I bet that they’d find parental involvement in a child’s early education is just as important as well. Seriously, how much money is wasted on obvious studies? Of course the kids with the good elementary school teachers, i.e. the ones who truly care about their students, are going to do better overall academically for years to come. Then again, I am the daughter of a retired early elementary school teacher and the sister of a third grade teacher. I know how important early education is.
In fact, I’ve been thinking a lot about my elementary school years lately, fourth grade in particular. My fourth grade teacher, Mrs. C., passed away earlier this week. Fourth grade’s been on my mind ever since. Here’s the thing: I wish that I could say that Mrs. C was my favorite teacher, but I can’t. I can say that she certainly had an impact on me personally and how I viewed academics. I’d even go so far as to say that she was one of the most influential elementary school teachers I ever had. I really didn’t take school seriously until fourth grade. She made me realize just how much I had to learn.
There are so many details I can recall from her fourth grade class 20 years later it is ridiculous, and yet I don’t remember much of the following year. It was in fourth grade that my perfectionist nature first reared its ugly head, thanks, of course, to a teacher who was a perfectionist. I remember having problems in math and spelling. Every single day on the way to school my Mom, a former fourth grade teacher herself, would quiz me on my multiplication tables. This continued all year. I can still remember the rhymes that my Mom made up to help me remember them. I’m sure that she must have taught them to her students at some point. Thanks to Mrs. C and my Mom, I overcame a year of essentially doing little math under a less than stellar teacher
Then there were the issues with spelling. I ended up with C’s in spelling simply due to the fact that Mrs. C would not accept any word I spelled with an m. Fourth grade marked for me a transition from one elementary school to another within the same school district. The elementary school I attended from kindergarten until third grade taught a transition type of writing technique between printing and cursive writing. It resulted in my cursive handwriting not being up to Mrs. C’s standards. I didn’t make the cursive letter m properly. It made me angry; it also made me work harder to become a better student.
Then there were the good memories. I remember the stories she’d tell us about her dad, the point being that we should never take family for granted. That was also the first year that we had to keep a journal as a part of class. I kept a journal for most of my childhood and much of my early adulthood; the first journal in my collection is the journal I began keeping the first few weeks of fourth grade. It may well represent the beginning of my love of writing.

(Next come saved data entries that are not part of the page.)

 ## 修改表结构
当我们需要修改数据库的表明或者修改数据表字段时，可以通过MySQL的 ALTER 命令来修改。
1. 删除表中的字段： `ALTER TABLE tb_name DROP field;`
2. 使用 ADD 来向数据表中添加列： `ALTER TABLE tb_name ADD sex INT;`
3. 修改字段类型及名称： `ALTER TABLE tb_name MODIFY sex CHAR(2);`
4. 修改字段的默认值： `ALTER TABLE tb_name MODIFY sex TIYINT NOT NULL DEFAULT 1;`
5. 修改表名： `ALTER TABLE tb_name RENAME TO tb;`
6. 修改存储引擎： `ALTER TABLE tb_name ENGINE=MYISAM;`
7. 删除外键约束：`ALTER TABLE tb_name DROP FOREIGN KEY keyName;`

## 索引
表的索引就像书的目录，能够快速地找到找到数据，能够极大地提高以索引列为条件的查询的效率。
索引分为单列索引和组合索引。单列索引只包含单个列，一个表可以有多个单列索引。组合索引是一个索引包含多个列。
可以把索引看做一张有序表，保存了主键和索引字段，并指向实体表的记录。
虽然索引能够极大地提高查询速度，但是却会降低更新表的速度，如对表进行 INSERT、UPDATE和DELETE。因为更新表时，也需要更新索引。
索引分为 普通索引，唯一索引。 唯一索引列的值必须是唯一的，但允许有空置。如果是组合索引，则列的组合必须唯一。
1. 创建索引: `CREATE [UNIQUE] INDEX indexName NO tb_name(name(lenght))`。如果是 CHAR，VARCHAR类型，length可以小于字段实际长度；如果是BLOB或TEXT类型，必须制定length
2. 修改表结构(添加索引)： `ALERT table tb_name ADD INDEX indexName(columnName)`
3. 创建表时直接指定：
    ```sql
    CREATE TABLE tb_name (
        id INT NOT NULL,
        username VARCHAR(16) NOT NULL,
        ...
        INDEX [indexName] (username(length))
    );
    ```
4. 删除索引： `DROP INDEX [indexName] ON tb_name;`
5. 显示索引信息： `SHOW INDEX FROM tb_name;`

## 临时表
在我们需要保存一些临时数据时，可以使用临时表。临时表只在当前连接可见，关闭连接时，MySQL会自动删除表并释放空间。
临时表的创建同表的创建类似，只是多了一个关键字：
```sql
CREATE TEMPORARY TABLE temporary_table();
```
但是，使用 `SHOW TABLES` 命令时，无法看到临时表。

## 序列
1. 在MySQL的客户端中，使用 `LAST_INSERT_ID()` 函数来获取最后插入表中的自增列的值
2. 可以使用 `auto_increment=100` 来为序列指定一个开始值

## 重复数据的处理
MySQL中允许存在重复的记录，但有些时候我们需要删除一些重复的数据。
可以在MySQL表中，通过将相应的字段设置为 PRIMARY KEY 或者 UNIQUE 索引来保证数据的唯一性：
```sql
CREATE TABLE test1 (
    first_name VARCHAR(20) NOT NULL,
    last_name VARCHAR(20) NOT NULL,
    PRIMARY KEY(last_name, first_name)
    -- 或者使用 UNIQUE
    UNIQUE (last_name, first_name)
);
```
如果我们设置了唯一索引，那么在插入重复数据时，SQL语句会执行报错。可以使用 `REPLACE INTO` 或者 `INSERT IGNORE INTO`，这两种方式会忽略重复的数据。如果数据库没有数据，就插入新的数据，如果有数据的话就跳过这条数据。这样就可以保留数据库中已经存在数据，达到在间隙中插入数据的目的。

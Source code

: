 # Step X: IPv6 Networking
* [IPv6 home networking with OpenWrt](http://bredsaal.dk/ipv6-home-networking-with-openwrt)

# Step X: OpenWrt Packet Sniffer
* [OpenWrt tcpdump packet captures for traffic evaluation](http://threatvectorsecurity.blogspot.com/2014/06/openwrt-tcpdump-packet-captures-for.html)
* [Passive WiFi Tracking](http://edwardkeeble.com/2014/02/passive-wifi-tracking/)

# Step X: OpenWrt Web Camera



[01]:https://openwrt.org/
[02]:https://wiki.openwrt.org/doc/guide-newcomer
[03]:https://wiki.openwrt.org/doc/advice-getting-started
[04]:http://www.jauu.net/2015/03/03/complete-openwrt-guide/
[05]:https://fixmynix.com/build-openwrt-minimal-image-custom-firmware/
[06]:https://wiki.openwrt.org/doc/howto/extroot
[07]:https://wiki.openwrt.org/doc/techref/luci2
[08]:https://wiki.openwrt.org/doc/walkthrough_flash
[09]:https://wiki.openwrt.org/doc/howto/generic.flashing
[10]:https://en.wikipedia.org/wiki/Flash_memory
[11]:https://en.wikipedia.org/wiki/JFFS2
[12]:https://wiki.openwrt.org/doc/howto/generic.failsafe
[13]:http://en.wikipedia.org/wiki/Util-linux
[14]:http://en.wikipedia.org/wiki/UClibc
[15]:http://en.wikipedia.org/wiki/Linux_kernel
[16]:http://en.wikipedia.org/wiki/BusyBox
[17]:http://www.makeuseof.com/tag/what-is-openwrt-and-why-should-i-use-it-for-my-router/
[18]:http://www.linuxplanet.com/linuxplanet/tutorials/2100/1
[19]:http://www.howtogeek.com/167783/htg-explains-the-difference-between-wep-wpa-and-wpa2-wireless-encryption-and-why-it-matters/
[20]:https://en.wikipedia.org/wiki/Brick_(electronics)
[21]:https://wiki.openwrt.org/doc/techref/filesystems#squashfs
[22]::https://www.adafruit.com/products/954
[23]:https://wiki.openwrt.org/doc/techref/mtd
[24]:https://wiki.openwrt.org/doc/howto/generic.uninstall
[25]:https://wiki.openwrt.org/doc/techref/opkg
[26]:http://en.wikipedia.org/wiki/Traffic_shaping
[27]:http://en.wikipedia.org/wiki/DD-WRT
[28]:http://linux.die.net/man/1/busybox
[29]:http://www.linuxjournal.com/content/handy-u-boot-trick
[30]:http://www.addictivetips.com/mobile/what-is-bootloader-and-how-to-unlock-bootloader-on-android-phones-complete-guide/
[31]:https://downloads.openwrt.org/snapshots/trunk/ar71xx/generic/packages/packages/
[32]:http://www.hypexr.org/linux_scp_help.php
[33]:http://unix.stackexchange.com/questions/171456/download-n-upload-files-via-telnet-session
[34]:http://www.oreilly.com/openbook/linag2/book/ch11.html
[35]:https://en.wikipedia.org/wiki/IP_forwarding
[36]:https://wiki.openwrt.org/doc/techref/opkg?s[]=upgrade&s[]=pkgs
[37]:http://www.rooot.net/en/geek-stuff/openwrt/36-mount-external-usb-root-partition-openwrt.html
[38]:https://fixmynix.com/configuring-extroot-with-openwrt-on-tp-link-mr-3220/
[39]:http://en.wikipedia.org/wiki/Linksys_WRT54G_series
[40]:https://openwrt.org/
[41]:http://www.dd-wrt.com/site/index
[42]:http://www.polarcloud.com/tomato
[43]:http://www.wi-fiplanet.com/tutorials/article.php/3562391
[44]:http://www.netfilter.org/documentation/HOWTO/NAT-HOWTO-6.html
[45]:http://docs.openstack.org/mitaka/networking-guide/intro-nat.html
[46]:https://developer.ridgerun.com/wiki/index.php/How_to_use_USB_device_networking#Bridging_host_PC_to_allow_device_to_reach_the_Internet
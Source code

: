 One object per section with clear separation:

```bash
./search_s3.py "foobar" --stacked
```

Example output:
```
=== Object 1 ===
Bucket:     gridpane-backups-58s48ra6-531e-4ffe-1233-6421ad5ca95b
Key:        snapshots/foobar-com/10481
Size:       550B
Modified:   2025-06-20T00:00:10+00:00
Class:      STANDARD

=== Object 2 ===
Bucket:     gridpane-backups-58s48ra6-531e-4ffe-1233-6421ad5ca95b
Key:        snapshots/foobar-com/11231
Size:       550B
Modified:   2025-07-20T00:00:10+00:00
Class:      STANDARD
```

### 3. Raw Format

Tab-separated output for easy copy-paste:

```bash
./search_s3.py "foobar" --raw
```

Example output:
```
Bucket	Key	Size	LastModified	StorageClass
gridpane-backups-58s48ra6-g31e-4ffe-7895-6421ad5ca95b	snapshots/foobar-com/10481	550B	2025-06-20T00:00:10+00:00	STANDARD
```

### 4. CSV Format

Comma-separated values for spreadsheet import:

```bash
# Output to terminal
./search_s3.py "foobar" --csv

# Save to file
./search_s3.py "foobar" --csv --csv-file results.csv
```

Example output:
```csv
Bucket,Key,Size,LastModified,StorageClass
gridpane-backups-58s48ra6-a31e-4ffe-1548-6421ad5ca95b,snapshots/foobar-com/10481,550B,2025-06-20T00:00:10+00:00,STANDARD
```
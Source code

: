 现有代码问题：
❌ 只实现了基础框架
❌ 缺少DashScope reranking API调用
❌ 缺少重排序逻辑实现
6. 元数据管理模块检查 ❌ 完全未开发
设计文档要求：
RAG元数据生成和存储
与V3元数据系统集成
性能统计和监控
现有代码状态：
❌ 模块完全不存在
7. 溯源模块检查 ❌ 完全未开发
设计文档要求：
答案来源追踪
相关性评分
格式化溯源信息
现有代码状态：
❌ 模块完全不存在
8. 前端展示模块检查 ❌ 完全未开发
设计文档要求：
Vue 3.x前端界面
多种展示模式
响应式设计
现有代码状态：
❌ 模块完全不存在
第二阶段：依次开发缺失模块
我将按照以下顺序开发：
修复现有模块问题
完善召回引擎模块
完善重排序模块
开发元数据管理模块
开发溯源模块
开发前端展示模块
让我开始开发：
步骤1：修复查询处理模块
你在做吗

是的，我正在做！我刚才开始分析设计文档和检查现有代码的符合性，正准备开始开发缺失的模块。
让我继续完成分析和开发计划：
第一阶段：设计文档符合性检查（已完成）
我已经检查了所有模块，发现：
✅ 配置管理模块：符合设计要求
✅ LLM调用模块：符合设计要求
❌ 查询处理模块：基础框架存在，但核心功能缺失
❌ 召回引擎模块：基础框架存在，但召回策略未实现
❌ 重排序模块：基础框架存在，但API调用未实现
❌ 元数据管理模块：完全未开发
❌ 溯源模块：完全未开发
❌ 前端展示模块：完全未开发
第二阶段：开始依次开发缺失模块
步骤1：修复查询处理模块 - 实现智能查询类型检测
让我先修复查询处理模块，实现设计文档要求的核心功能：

There were so many changes in my life that year. My baby brother was born, I began growth hormone injections, and my parents told me that I have Turner Syndrome. As I was watching the first girls in my class begin to start to develop into women, I began to wonder if it’d ever happen for me at all. There are some very funny and heartbreaking stories related to my childish notions of puberty and of Turner Syndrome, but they are enough to fill another post or two.
The more I thought about my life at that time, the more I realized that it is no coincidence that I remembered fourth grade so well. All of a sudden I had to deal with a new school, a new baby brother, the reputation of being a teacher’s kid (my Mom taught at the same school I attended), higher academic expectations, new expectations for my life, and more. I’m just very grateful that I had such a wonderful early education.
I learned so much more than just pure academics in fourth grade. Mrs. C’s stories will stay with me, as will the patriotism of her class. Not only did she make us recite the Pledge of Allegiance every morning, but the preambles to the Constitution and the Declaration of Independence as well. I’m glad that I had her as a teacher, even if I didn’t realize how lucky I was at the time.